Problem details ::
Look below for the line with "## Installation", then give it again exactly, along with every line that comes after it, the final line included.
_____
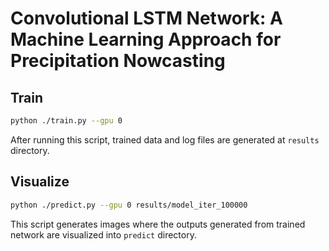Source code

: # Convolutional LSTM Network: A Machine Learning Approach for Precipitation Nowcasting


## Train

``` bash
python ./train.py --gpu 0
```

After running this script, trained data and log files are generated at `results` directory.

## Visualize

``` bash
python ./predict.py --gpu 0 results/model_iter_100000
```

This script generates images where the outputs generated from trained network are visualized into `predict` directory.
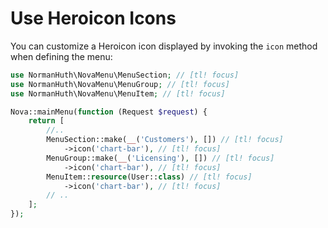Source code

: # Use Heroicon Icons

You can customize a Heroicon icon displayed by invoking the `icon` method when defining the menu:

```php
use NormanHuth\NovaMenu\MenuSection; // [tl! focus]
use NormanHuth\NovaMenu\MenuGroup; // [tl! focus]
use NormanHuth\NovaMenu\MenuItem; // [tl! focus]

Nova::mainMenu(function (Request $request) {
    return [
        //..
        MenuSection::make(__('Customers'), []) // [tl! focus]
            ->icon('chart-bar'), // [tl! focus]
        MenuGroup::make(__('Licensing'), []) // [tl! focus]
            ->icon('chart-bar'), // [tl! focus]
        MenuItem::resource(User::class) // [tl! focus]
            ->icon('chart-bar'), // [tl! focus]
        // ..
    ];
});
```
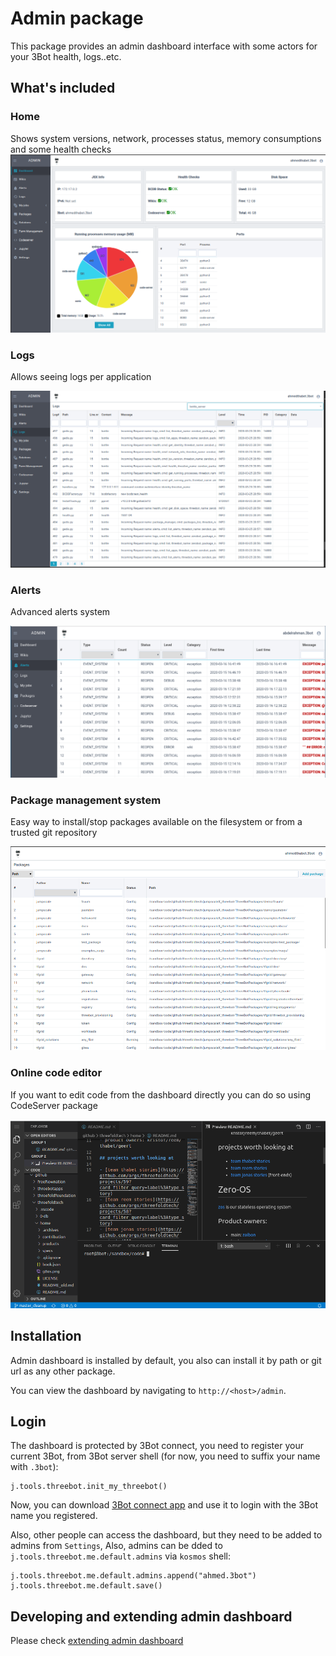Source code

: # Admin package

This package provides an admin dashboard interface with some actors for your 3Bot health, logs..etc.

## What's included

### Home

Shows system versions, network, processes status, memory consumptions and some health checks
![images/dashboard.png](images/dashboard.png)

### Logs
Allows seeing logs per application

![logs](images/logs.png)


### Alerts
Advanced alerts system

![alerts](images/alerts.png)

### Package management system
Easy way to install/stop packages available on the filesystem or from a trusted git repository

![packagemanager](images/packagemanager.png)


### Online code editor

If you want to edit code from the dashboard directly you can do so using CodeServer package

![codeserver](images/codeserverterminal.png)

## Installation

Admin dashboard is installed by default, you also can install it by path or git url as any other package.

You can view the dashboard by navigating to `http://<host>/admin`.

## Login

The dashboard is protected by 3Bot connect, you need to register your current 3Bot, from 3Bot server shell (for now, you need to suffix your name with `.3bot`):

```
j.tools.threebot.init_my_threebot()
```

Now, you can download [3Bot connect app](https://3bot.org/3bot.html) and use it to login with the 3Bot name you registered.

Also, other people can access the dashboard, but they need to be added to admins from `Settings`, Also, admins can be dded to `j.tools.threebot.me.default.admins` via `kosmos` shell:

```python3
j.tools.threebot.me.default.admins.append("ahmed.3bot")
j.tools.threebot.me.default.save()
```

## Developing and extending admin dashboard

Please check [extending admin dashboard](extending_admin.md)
_____
Task output ::
## Installation

Admin dashboard is installed by default, you also can install it by path or git url as any other package.

You can view the dashboard by navigating to `http://<host>/admin`.

## Login

The dashboard is protected by 3Bot connect, you need to register your current 3Bot, from 3Bot server shell (for now, you need to suffix your name with `.3bot`):

```
j.tools.threebot.init_my_threebot()
```

Now, you can download [3Bot connect app](https://3bot.org/3bot.html) and use it to login with the 3Bot name you registered.

Also, other people can access the dashboard, but they need to be added to admins from `Settings`, Also, admins can be dded to `j.tools.threebot.me.default.admins` via `kosmos` shell:

```python3
j.tools.threebot.me.default.admins.append("ahmed.3bot")
j.tools.threebot.me.default.save()
```

## Developing and extending admin dashboard

Please check [extending admin dashboard](extending_admin.md)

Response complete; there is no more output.